En attendant, elle nous confirme que la Mel programme pour les prochains jours une réunion de travail avec tous les groupes politiques pour mettre sur la table toutes les incidences financières des premières mesures de gratuité vers les populations ciblées. L’autre point positif est la mise en place du schéma directeur des infrastructures de transport (SDIT), un dossier sur lequel la ville de Lille a bien travaillé et qui vient d’être voté en conseil communautaire, avec de nouvelles lignes à haut niveau de service, un tram, etc.
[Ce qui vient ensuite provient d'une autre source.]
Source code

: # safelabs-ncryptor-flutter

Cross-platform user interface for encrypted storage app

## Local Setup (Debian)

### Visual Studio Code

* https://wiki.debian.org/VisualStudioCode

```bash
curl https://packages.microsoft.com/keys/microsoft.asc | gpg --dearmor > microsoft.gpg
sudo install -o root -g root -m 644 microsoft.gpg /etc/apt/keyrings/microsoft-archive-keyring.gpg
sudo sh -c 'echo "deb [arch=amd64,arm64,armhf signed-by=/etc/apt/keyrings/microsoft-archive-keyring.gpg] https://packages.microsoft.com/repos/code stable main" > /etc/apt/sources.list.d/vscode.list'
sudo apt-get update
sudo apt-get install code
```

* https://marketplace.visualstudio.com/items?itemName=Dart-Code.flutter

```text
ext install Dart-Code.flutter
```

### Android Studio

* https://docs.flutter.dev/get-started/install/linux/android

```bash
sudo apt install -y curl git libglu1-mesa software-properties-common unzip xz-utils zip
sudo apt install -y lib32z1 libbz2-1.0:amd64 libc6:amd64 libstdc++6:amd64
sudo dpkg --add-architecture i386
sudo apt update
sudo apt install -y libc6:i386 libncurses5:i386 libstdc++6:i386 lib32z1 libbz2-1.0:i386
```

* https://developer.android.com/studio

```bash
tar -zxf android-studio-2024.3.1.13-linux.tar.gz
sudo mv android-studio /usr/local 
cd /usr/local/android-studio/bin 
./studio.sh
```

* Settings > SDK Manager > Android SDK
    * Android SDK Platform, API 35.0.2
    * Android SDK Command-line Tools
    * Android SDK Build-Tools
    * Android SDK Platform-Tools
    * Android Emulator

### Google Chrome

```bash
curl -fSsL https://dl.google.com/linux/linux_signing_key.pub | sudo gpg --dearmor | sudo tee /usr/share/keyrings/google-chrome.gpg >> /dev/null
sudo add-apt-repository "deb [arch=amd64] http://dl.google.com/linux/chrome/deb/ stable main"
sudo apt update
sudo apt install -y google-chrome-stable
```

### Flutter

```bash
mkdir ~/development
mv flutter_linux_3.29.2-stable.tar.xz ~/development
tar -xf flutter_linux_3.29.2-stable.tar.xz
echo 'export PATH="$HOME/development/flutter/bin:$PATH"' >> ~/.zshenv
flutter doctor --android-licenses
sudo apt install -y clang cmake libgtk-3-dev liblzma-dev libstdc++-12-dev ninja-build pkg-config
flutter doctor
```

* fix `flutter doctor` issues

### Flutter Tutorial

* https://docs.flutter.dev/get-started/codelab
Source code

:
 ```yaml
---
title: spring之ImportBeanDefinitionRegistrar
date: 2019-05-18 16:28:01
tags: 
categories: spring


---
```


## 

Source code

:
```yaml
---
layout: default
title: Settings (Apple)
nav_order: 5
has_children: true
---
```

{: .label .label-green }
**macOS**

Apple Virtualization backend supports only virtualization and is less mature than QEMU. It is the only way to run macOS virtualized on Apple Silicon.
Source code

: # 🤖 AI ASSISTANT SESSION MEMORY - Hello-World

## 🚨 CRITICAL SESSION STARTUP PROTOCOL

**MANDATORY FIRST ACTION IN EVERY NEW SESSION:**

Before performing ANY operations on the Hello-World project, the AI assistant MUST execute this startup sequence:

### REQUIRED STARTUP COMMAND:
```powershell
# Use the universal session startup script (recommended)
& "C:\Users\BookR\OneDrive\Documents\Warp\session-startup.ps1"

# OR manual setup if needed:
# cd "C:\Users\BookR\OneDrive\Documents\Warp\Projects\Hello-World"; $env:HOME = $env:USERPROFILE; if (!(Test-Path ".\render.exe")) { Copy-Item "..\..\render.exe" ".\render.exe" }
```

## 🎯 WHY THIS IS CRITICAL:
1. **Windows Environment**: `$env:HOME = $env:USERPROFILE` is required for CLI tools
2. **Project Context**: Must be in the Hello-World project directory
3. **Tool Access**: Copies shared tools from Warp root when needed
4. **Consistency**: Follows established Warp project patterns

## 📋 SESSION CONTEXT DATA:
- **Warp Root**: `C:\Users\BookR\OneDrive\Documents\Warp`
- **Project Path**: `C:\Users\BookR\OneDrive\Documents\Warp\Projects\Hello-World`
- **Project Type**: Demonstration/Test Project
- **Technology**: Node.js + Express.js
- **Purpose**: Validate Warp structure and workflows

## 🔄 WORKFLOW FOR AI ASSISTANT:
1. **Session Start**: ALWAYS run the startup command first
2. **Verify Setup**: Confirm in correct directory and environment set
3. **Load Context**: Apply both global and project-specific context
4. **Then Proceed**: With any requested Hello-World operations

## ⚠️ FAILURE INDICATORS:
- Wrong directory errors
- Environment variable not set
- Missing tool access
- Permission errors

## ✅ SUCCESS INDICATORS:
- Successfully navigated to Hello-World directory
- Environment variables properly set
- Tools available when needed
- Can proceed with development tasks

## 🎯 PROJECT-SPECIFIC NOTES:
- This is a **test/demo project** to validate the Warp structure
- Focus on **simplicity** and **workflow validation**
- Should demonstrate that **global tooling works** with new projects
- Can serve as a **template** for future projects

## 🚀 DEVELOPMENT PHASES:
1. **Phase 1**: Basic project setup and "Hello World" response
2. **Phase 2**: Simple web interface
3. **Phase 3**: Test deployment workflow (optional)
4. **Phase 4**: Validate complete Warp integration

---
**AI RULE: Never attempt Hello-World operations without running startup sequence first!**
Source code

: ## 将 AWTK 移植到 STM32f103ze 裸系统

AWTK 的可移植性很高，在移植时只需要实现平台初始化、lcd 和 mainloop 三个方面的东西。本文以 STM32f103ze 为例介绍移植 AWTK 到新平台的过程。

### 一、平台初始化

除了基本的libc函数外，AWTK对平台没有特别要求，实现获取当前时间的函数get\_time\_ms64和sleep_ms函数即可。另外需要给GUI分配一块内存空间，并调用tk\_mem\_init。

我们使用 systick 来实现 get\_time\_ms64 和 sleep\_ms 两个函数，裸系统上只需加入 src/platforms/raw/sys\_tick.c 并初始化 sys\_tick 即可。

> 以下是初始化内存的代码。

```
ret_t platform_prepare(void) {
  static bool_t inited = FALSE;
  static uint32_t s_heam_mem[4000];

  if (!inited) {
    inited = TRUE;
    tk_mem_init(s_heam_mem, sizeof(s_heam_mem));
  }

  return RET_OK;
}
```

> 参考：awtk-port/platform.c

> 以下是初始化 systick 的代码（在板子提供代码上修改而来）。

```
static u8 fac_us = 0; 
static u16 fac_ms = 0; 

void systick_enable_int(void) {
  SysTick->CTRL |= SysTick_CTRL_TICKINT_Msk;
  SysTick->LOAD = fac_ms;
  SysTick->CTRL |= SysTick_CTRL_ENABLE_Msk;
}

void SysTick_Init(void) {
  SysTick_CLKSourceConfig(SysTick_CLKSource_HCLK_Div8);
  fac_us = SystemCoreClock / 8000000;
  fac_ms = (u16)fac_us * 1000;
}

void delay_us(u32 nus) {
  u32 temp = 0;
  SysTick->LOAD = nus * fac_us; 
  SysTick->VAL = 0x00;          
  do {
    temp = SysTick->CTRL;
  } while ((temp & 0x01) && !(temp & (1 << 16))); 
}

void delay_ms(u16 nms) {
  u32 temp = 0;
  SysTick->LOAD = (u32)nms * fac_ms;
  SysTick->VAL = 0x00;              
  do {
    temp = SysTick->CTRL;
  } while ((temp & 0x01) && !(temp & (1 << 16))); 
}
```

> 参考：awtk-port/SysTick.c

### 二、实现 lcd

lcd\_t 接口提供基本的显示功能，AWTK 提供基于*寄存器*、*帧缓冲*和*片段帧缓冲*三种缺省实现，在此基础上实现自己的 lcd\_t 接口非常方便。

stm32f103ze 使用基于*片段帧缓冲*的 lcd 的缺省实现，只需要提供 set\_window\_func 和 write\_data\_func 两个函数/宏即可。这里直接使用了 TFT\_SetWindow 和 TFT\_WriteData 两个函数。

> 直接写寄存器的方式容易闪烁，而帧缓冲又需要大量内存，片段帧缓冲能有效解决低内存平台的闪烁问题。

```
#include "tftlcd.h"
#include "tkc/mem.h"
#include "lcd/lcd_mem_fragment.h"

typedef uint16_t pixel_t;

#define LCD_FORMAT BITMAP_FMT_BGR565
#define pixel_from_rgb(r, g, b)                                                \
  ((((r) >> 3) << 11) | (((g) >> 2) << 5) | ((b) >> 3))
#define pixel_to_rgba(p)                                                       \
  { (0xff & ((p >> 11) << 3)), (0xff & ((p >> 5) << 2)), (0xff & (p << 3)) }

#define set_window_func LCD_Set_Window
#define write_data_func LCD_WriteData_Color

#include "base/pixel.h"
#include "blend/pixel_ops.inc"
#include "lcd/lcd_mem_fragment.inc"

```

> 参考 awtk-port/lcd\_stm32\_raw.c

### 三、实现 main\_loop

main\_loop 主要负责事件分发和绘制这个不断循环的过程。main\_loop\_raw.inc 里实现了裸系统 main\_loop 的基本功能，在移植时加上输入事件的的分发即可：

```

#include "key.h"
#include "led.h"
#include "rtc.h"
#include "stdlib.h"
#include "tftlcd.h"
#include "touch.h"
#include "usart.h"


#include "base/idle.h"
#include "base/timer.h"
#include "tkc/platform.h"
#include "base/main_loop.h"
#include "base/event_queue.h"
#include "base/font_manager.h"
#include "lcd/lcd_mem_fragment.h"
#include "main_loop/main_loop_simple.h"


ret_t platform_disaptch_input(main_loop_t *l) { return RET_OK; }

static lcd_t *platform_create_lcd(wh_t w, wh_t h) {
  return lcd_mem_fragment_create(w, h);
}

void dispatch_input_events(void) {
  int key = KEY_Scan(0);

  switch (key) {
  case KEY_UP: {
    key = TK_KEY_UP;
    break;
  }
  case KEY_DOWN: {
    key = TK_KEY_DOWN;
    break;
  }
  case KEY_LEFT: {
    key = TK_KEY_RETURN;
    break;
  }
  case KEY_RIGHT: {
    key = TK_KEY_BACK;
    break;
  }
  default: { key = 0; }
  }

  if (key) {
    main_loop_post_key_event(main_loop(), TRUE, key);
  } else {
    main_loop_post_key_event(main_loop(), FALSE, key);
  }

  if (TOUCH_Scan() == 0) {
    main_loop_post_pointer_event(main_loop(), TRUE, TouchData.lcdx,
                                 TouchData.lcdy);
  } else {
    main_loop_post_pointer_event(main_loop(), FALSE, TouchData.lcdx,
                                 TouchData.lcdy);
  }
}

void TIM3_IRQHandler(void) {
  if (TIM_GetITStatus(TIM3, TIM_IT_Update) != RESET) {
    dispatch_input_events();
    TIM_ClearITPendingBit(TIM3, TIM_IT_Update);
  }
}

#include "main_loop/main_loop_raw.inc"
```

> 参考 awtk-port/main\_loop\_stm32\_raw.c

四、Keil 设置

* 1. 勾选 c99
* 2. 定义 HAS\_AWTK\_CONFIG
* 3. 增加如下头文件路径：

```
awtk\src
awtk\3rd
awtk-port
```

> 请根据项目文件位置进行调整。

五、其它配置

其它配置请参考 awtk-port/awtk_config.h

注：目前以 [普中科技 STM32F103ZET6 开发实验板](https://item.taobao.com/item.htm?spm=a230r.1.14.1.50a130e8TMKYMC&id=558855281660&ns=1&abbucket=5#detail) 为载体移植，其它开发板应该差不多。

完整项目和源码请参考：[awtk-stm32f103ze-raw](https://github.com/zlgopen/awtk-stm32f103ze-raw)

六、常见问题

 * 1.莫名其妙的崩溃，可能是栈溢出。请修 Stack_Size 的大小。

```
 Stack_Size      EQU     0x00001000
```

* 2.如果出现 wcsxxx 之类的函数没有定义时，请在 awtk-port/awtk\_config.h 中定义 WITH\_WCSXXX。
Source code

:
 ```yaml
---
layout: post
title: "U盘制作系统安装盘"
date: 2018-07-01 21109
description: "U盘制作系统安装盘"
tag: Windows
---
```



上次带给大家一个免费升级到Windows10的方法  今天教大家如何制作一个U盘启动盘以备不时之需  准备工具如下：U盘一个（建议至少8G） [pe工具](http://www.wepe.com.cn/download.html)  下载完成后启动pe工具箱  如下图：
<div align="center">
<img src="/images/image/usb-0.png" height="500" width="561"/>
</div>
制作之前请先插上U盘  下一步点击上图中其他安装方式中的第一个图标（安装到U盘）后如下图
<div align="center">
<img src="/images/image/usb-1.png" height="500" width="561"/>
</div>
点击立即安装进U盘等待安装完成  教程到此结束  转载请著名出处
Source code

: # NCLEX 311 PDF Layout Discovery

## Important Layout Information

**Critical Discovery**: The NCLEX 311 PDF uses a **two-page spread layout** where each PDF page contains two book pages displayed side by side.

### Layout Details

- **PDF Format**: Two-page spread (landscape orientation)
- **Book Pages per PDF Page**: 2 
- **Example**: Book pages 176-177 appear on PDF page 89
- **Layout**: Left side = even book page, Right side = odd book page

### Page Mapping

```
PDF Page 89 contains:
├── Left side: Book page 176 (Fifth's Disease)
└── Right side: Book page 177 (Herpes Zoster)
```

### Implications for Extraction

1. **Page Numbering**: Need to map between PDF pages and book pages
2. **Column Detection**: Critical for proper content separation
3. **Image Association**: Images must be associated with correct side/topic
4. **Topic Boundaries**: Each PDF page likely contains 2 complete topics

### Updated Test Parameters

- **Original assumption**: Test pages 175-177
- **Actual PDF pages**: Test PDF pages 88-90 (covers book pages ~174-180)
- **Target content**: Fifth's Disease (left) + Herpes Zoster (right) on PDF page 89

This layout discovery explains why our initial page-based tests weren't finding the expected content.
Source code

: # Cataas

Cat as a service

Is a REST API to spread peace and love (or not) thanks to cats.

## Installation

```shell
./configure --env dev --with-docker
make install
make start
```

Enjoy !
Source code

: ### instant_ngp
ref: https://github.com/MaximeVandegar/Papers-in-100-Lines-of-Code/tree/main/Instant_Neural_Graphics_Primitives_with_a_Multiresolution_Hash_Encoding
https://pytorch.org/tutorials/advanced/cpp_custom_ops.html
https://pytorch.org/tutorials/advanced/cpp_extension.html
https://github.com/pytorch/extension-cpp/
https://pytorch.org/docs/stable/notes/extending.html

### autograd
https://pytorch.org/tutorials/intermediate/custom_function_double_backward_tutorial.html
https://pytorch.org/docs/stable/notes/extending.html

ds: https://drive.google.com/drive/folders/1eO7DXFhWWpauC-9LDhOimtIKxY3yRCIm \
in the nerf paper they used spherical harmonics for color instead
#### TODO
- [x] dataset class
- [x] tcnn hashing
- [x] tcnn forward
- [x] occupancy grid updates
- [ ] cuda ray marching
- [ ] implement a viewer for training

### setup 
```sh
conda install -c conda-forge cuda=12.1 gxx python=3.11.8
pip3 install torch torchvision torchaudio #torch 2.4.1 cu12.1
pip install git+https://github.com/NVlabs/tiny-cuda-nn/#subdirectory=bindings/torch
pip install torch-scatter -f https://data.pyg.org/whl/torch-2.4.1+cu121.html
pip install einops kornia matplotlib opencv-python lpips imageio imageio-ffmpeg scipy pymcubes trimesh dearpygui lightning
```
Et la nécessité d’avancer en tenant compte de tous les éléments d’interconnexion, d’accessibilité, de partenariats et d’équilibres des territoires qu’il faut mettre en œuvre pour gagner la gratuité sur tout le territoire. « Il faudra bien un an pour y parvenir », prévient-elle.

Pas du genre non plus à annoncer « demain on rase gratis », la maire de Lille se méfie des déclarations en période électorale. Nous aussi, ça tombe bien. Est-ce que du coup Martine Aubry envisagerait de reprendre les rênes à la communauté urbaine ? «  Si nous n’avons que 20 % des élus, nous aurons du mal » , balaie-t-elle «  et voyons d’abord si je suis candidate à Lille avant de savoir ce que nous ferons à la Métropole  ».

L’annonce est repoussée de quelques semaines, comme dans nombre de grandes villes, « mais la décision est prise » confirme l’élue de Lille débordée. « Mais je n’attendrais pas décembre comme Hidalgo » pique-t-elle au passage. Quoi qu’il arrive, Lille sera-t-elle la première métropole avec tramway et métro à être gratuite en France ? Un point d’appui supplémentaire pour participer au prochain prix de la Capitale verte Européenne. C’est le vœu de plus en plus de citoyens. Et le nôtre également.